Un peón que, pese al cansancio de una rutina diaria exigente, saca tiempo para escribir algo parecido a una tonalidad de voz en la que habitar el refugio de sí mismo e intentar volcar su fatiga en palabras conciliadoras, casi a media voz: “Todo es posible. En efecto, el hombre no solo precisa de herramientas para encontrar las palabras, sino asimismo de lápices de colores con los que insuflar su aliento a lo que escribe. Y de ese mico que es nuestra mirada”. Se le ve trabajando de cerca y de lejos, en la calle o al borde de la carretera, atento a la pala y a la piqueta. Reconocemos su silueta y vamos descubriendo cómo al final de la jornada las palabras le esperan para constatar que la vida de cualquiera puede narrarse como un catálogo de mudanzas y azares. El silencio del obrero queda patente y dispuesto, nos dice. El tiempo fluye de igual modo para cada obrero. Y cada obrero transita por él a su manera.
Thierry Metz, poeta autodidacta trajinó toda su vida como temporero agrícola, jornalero y albañil. Se mataba a trabajar y, durante los periodos de desempleo, escribía poemas. Era su pasión. En Diario de un peón, relata, mediante un lenguaje conciso y detallista, la crudeza del oficio que desempeñaba como peón del gremio de la construcción, sin sentir rubor ni vergüenza por ello, y mucho menos animadversión. Tampoco lo idealiza, sino que recurre a entenderlo y considerarlo como reflejo y copia de la vida misma, mostrando sus entresijos y estados de ánimo, a través de un sentir poético y primigenio que busca que la realidad se manifieste con otro sentido.

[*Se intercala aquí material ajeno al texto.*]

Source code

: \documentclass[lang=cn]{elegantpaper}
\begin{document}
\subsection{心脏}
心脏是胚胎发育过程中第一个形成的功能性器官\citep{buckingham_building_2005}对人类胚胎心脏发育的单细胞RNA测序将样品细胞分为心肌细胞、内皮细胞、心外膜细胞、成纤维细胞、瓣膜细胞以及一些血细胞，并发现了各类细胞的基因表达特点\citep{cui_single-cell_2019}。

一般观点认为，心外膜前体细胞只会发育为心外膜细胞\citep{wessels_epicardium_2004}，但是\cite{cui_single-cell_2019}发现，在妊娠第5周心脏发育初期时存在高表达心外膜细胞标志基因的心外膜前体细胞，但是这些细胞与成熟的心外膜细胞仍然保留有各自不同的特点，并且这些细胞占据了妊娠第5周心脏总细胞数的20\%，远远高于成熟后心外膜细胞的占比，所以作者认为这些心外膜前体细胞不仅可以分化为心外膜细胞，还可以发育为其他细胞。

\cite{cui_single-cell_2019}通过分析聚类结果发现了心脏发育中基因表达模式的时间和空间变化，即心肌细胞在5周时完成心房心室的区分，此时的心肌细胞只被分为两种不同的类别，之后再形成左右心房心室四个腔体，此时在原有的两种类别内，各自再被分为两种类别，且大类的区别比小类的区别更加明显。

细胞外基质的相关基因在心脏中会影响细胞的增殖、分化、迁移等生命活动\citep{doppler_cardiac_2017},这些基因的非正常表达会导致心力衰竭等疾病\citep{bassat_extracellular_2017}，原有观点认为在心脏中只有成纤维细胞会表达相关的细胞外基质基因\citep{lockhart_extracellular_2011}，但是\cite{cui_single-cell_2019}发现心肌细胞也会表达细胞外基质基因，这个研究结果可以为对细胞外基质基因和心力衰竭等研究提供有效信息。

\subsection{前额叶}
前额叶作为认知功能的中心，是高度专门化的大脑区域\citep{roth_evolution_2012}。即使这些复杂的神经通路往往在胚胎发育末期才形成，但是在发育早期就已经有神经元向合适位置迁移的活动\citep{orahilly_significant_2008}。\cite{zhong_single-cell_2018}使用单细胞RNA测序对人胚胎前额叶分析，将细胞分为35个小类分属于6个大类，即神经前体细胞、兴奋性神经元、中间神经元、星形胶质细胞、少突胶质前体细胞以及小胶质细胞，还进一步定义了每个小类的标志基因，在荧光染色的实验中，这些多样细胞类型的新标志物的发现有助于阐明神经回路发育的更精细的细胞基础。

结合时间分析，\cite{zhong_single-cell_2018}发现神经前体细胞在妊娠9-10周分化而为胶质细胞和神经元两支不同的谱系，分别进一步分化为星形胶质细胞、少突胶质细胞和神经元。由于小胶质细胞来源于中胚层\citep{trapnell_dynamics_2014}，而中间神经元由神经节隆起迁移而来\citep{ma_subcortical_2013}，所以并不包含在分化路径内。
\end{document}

Es consciente y no se olvida de la ingratitud y dureza del trabajo, del cansancio de las manos: “Lo que define al peón está inscrito en lo que señala. Un curro alimenticio, dicen”.
Conforme vamos leyendo, nos damos cuenta de que lo que da aliento al relato proviene de un alma poética vívida, la misma que converge con la vida prosaica de buscarse el sustento. Al leer estas páginas nos percatamos de que cada detalle descrito, cada impresión, cada gesto tiene que ver con volcar la vida a la literatura, lo que implica tocar tierra. Los días se suceden, los compañeros del tajo van y vienen, el capataz da instrucciones y los alrededores conforman un escenario vivo susceptible de resonancias a través de la observación y la evidencia. Es la escritura para él un arma poderosa para zafarse de la soledad, de la rutina y de lo prosaico: “Da igual dónde esté. Ahí está la obra. Siempre. Está lo que no espera, la piedra, el pájaro, el hombre. El arco iris de todo ello. El dolmen”.